[Provided data — start]

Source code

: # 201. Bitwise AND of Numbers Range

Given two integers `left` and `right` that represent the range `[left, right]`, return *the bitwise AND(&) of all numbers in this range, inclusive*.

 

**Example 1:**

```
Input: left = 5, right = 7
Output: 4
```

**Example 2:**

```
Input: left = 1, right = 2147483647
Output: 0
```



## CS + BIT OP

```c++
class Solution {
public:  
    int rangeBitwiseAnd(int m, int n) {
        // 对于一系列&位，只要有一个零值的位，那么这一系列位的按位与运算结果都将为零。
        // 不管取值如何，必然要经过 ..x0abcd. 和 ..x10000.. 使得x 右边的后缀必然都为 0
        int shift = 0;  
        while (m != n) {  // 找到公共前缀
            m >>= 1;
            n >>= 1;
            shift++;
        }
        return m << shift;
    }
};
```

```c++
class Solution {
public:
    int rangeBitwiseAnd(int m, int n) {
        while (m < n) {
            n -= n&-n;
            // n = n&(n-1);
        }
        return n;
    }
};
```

[Provided data — finish]

In the records above, find each line that mentions the word "right", and copy it.

Answer for the task ▸
Given two integers `left` and `right` that represent the range `[left, right]`, return *the bitwise AND(&) of all numbers in this range, inclusive*.
Input: left = 5, right = 7
Input: left = 1, right = 2147483647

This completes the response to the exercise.